• WHAT TO DO: Would you transcribe the listing that follows word for word, skipping pictures?

• PROVIDED RECORDS:
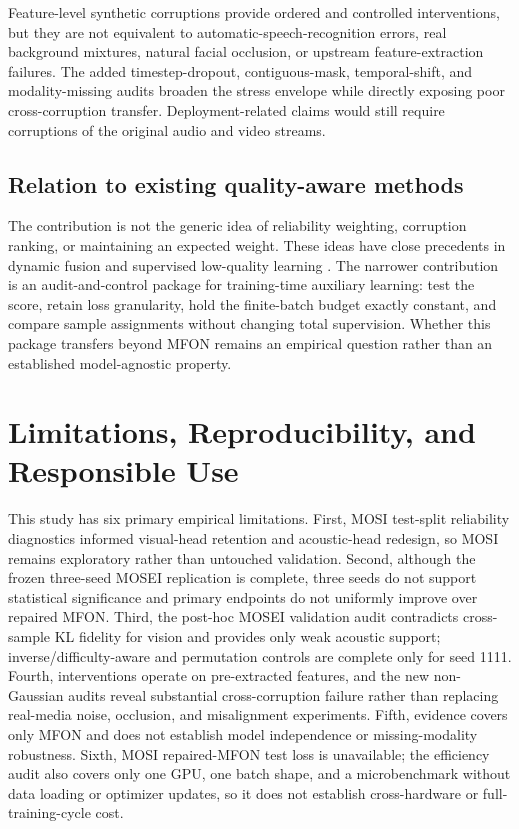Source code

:Feature-level synthetic corruptions provide ordered and controlled
interventions, but they are not equivalent to automatic-speech-recognition
errors, real background mixtures, natural facial occlusion, or upstream
feature-extraction failures. The added timestep-dropout, contiguous-mask,
temporal-shift, and modality-missing audits broaden the stress envelope while
directly exposing poor cross-corruption transfer. Deployment-related claims
would still require corruptions of the original audio and video streams.

\subsection{Relation to existing quality-aware
methods}\label{relation-to-existing-quality-aware-methods}

The contribution is not the generic idea of reliability weighting,
corruption ranking, or maintaining an expected weight. These ideas have
close precedents in dynamic fusion and supervised low-quality learning
\cite{zhang2023qmf, mai2025samlml}. The narrower contribution is an
audit-and-control package for training-time auxiliary learning: test the
score, retain loss granularity, hold the finite-batch budget exactly
constant, and compare sample assignments without changing total
supervision. Whether this package transfers beyond MFON remains an
empirical question rather than an established model-agnostic property.

\section{Limitations, Reproducibility, and Responsible
Use}\label{limitations-reproducibility-and-responsible-use}

This study has six primary empirical limitations. First, MOSI test-split
reliability diagnostics informed visual-head retention and acoustic-head
redesign, so MOSI remains exploratory rather than untouched validation.
Second, although the frozen three-seed MOSEI replication is complete, three
seeds do not support statistical significance and primary endpoints do not
uniformly improve over repaired MFON. Third, the post-hoc MOSEI validation
audit contradicts cross-sample KL fidelity for vision and provides only weak
acoustic support; inverse/difficulty-aware and permutation controls are
complete only for seed 1111. Fourth, interventions operate on pre-extracted
features, and the new non-Gaussian audits reveal substantial cross-corruption
failure rather than replacing real-media noise, occlusion, and misalignment
experiments. Fifth, evidence covers only MFON and does not establish model
independence or missing-modality robustness. Sixth, MOSI repaired-MFON test
loss is unavailable; the efficiency audit also covers only one GPU, one batch
shape, and a microbenchmark without data loading or optimizer updates, so it
does not establish cross-hardware or full-training-cycle cost.

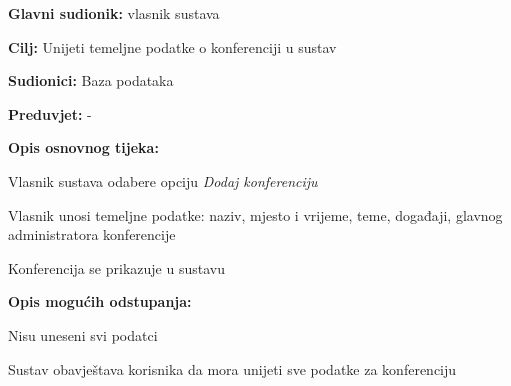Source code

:      \noindent {}
					\begin{packed_item}
	
						\item \textbf{Glavni sudionik: } vlasnik sustava
						\item  \textbf{Cilj:} Unijeti temeljne podatke o konferenciji u sustav
						\item  \textbf{Sudionici:} Baza podataka
						\item  \textbf{Preduvjet:} -
						\item  \textbf{Opis osnovnog tijeka:}
						
						\item[] \begin{packed_enum}
	
							\item Vlasnik sustava odabere opciju \textit{Dodaj konferenciju}
							\item Vlasnik unosi temeljne podatke: naziv, mjesto i vrijeme, teme, događaji, glavnog administratora konferencije
							\item Konferencija se prikazuje u sustavu
						\end{packed_enum}

                        \item  \textbf{Opis mogućih odstupanja:}
						
						\item[] \begin{packed_item}
	
							\item[1.] Nisu uneseni svi podatci

							\item[] \begin{packed_enum}
								
								\item Sustav obavještava korisnika da mora unijeti sve podatke za konferenciju
								
							\end{packed_enum}
							
						\end{packed_item}
						
					\end{packed_item}


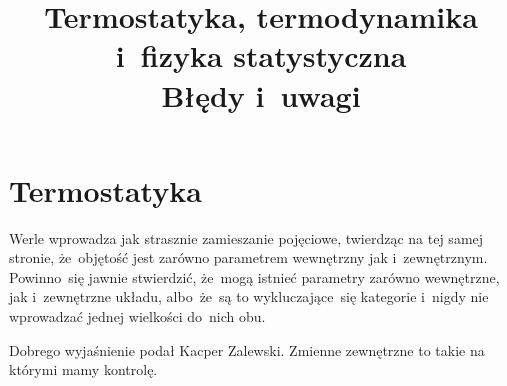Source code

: \documentclass[a4paper,11pt]{article}
\title{Termostatyka, termodynamika i~fizyka statystyczna \\
  Błędy i~uwagi}
\begin{document}





\maketitle %





\section{Termostatyka}

\vspace{\spaceTwo}








\start {} Werle wprowadza jak strasznie zamieszanie pojęciowe,
twierdząc na tej samej stronie, że~objętość jest zarówno parametrem
wewnętrzny jak i~zewnętrznym. Powinno~się jawnie stwierdzić, że~mogą
istnieć parametry zarówno wewnętrzne, jak i~zewnętrzne układu,
albo~że~są to wykluczające~się kategorie i~nigdy nie wprowadzać jednej
wielkości do~nich obu.

Dobrego wyjaśnienie podał Kacper Zalewski. Zmienne zewnętrzne to takie
na którymi mamy kontrolę. 

\vspace{\spaceFour}



\start {}





\end{document}
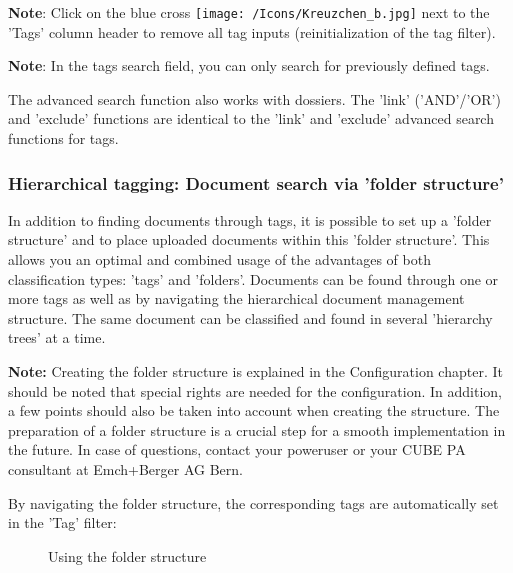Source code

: \textbf{Note}: Click on the blue cross \texttt{[image: /Icons/Kreuzchen\_b.jpg]} next to the 'Tags' column header to remove all tag inputs (reinitialization of the tag filter).

\vspace{\baselineskip}

\textbf{Note}: In the tags search field, you can only search for previously defined tags.

\vspace{\baselineskip}

The advanced search function also works with dossiers. The 'link' ('AND'/'OR') and 'exclude' functions are identical to the 'link' and 'exclude' advanced search functions for tags.

\subsubsection{Hierarchical tagging: Document search via 'folder structure'}
\label{bkm:Ref201801849}

In addition to finding documents through tags, it is possible to set up a 'folder structure' and to place uploaded documents within this 'folder structure'. This allows you an optimal and combined usage of the advantages of both classification types: 'tags' and 'folders'. Documents can be found through one or more tags as well as by navigating the hierarchical document management structure. The same document can be classified and found in several 'hierarchy trees' at a time.

\vspace{\baselineskip}

\textbf{Note:} Creating the folder structure is explained in the Configuration chapter. It should be noted that special rights are needed for the configuration. In addition, a few points should also be taken into account when creating the structure. The preparation of a folder structure is a crucial step for a smooth implementation in the future. In case of questions, contact your poweruser or your CUBE PA consultant at Emch+Berger AG Bern.

\vspace{\baselineskip}

By navigating the folder structure, the corresponding tags are automatically set in the 'Tag' filter:

\begin{figure}[H]
\caption{Using the folder structure}
\end{figure}

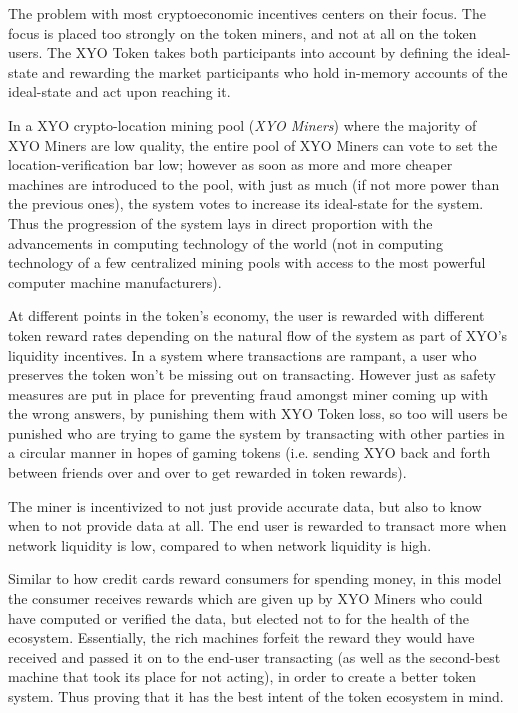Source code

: \documentclass{article}
\begin{document}
The problem with most cryptoeconomic incentives centers on their focus. The focus is placed too strongly on the token miners, and not at all on the token users. The XYO Token takes both participants into account by defining the ideal-state and rewarding the market participants who hold in-memory accounts of the ideal-state and act upon reaching it.

In a XYO crypto-location mining pool (\textit{XYO Miners})  where the majority of XYO Miners are low quality, the entire pool of XYO Miners can vote to set the location-verification bar low; however as soon as more and more cheaper machines are introduced to the pool, with just as much (if not more power than the previous ones), the system votes to increase its ideal-state for the system. Thus the progression of the system lays in direct proportion with the advancements in computing technology of the world (not in computing technology of a few centralized mining pools with access to the most powerful computer machine manufacturers).

At different points in the token's economy, the user is rewarded with different token reward rates depending on the natural flow of the system as part of XYO's liquidity incentives. In a system where transactions are rampant, a user who preserves the token won't be missing out on transacting. However just as safety measures are put in place for preventing fraud amongst miner coming up with the wrong answers, by punishing them with XYO Token loss, so too will users be punished who are trying to game the system by transacting with other parties in a circular manner in hopes of gaming tokens (i.e. sending XYO back and forth between friends over and over to get rewarded in token rewards).


The miner is incentivized to not just provide accurate data, but also to know when to not provide data at all. The end user is rewarded to transact more when network liquidity is low, compared to when network liquidity is high.

Similar to how credit cards reward consumers for spending money, in this model the consumer receives rewards which are given up by XYO Miners who could have computed or verified the data, but elected not to for the health of the ecosystem. Essentially, the rich machines forfeit the reward they would have received and passed it on to the end-user transacting (as well as the second-best machine that took its place for not acting), in order to create a better token system. Thus proving that it has the best intent of the token ecosystem in mind.
\end{document}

• RESPONSE BOX:
Source code

:Feature-level synthetic corruptions provide ordered and controlled
interventions, but they are not equivalent to automatic-speech-recognition
errors, real background mixtures, natural facial occlusion, or upstream
feature-extraction failures. The added timestep-dropout, contiguous-mask,
temporal-shift, and modality-missing audits broaden the stress envelope while
directly exposing poor cross-corruption transfer. Deployment-related claims
would still require corruptions of the original audio and video streams.

\subsection{Relation to existing quality-aware
methods}\label{relation-to-existing-quality-aware-methods}

The contribution is not the generic idea of reliability weighting,
corruption ranking, or maintaining an expected weight. These ideas have
close precedents in dynamic fusion and supervised low-quality learning
\cite{zhang2023qmf, mai2025samlml}. The narrower contribution is an
audit-and-control package for training-time auxiliary learning: test the
score, retain loss granularity, hold the finite-batch budget exactly
constant, and compare sample assignments without changing total
supervision. Whether this package transfers beyond MFON remains an
empirical question rather than an established model-agnostic property.

\section{Limitations, Reproducibility, and Responsible
Use}\label{limitations-reproducibility-and-responsible-use}

This study has six primary empirical limitations. First, MOSI test-split
reliability diagnostics informed visual-head retention and acoustic-head
redesign, so MOSI remains exploratory rather than untouched validation.
Second, although the frozen three-seed MOSEI replication is complete, three
seeds do not support statistical significance and primary endpoints do not
uniformly improve over repaired MFON. Third, the post-hoc MOSEI validation
audit contradicts cross-sample KL fidelity for vision and provides only weak
acoustic support; inverse/difficulty-aware and permutation controls are
complete only for seed 1111. Fourth, interventions operate on pre-extracted
features, and the new non-Gaussian audits reveal substantial cross-corruption
failure rather than replacing real-media noise, occlusion, and misalignment
experiments. Fifth, evidence covers only MFON and does not establish model
independence or missing-modality robustness. Sixth, MOSI repaired-MFON test
loss is unavailable; the efficiency audit also covers only one GPU, one batch
shape, and a microbenchmark without data loading or optimizer updates, so it
does not establish cross-hardware or full-training-cycle cost.

Source code

:      \noindent {}
					\begin{packed_item}
	
						\item \textbf{Glavni sudionik: } vlasnik sustava
						\item  \textbf{Cilj:} Unijeti temeljne podatke o konferenciji u sustav
						\item  \textbf{Sudionici:} Baza podataka
						\item  \textbf{Preduvjet:} -
						\item  \textbf{Opis osnovnog tijeka:}
						
						\item[] \begin{packed_enum}
	
							\item Vlasnik sustava odabere opciju \textit{Dodaj konferenciju}
							\item Vlasnik unosi temeljne podatke: naziv, mjesto i vrijeme, teme, događaji, glavnog administratora konferencije
							\item Konferencija se prikazuje u sustavu
						\end{packed_enum}

                        \item  \textbf{Opis mogućih odstupanja:}
						
						\item[] \begin{packed_item}
	
							\item[1.] Nisu uneseni svi podatci

							\item[] \begin{packed_enum}
								
								\item Sustav obavještava korisnika da mora unijeti sve podatke za konferenciju
								
							\end{packed_enum}
							
						\end{packed_item}
						
					\end{packed_item}


Source code

: \documentclass[a4paper,11pt]{article}
\title{Termostatyka, termodynamika i~fizyka statystyczna \\
  Błędy i~uwagi}
\begin{document}





\maketitle %





\section{Termostatyka}

\vspace{\spaceTwo}








\start {} Werle wprowadza jak strasznie zamieszanie pojęciowe,
twierdząc na tej samej stronie, że~objętość jest zarówno parametrem
wewnętrzny jak i~zewnętrznym. Powinno~się jawnie stwierdzić, że~mogą
istnieć parametry zarówno wewnętrzne, jak i~zewnętrzne układu,
albo~że~są to wykluczające~się kategorie i~nigdy nie wprowadzać jednej
wielkości do~nich obu.

Dobrego wyjaśnienie podał Kacper Zalewski. Zmienne zewnętrzne to takie
na którymi mamy kontrolę. 

\vspace{\spaceFour}



\start {}





\end{document}
Source code

: \textbf{Note}: Click on the blue cross \texttt{[image: /Icons/Kreuzchen\_b.jpg]} next to the 'Tags' column header to remove all tag inputs (reinitialization of the tag filter).

\vspace{\baselineskip}

\textbf{Note}: In the tags search field, you can only search for previously defined tags.

\vspace{\baselineskip}

The advanced search function also works with dossiers. The 'link' ('AND'/'OR') and 'exclude' functions are identical to the 'link' and 'exclude' advanced search functions for tags.

\subsubsection{Hierarchical tagging: Document search via 'folder structure'}
\label{bkm:Ref201801849}

In addition to finding documents through tags, it is possible to set up a 'folder structure' and to place uploaded documents within this 'folder structure'. This allows you an optimal and combined usage of the advantages of both classification types: 'tags' and 'folders'. Documents can be found through one or more tags as well as by navigating the hierarchical document management structure. The same document can be classified and found in several 'hierarchy trees' at a time.

\vspace{\baselineskip}

\textbf{Note:} Creating the folder structure is explained in the Configuration chapter. It should be noted that special rights are needed for the configuration. In addition, a few points should also be taken into account when creating the structure. The preparation of a folder structure is a crucial step for a smooth implementation in the future. In case of questions, contact your poweruser or your CUBE PA consultant at Emch+Berger AG Bern.

\vspace{\baselineskip}

By navigating the folder structure, the corresponding tags are automatically set in the 'Tag' filter:

\begin{figure}[H]
\caption{Using the folder structure}
\end{figure}

Source code

: \documentclass{article}
\begin{document}
The problem with most cryptoeconomic incentives centers on their focus. The focus is placed too strongly on the token miners, and not at all on the token users. The XYO Token takes both participants into account by defining the ideal-state and rewarding the market participants who hold in-memory accounts of the ideal-state and act upon reaching it.

In a XYO crypto-location mining pool (\textit{XYO Miners})  where the majority of XYO Miners are low quality, the entire pool of XYO Miners can vote to set the location-verification bar low; however as soon as more and more cheaper machines are introduced to the pool, with just as much (if not more power than the previous ones), the system votes to increase its ideal-state for the system. Thus the progression of the system lays in direct proportion with the advancements in computing technology of the world (not in computing technology of a few centralized mining pools with access to the most powerful computer machine manufacturers).

At different points in the token's economy, the user is rewarded with different token reward rates depending on the natural flow of the system as part of XYO's liquidity incentives. In a system where transactions are rampant, a user who preserves the token won't be missing out on transacting. However just as safety measures are put in place for preventing fraud amongst miner coming up with the wrong answers, by punishing them with XYO Token loss, so too will users be punished who are trying to game the system by transacting with other parties in a circular manner in hopes of gaming tokens (i.e. sending XYO back and forth between friends over and over to get rewarded in token rewards).


The miner is incentivized to not just provide accurate data, but also to know when to not provide data at all. The end user is rewarded to transact more when network liquidity is low, compared to when network liquidity is high.

Similar to how credit cards reward consumers for spending money, in this model the consumer receives rewards which are given up by XYO Miners who could have computed or verified the data, but elected not to for the health of the ecosystem. Essentially, the rich machines forfeit the reward they would have received and passed it on to the end-user transacting (as well as the second-best machine that took its place for not acting), in order to create a better token system. Thus proving that it has the best intent of the token ecosystem in mind.
\end{document}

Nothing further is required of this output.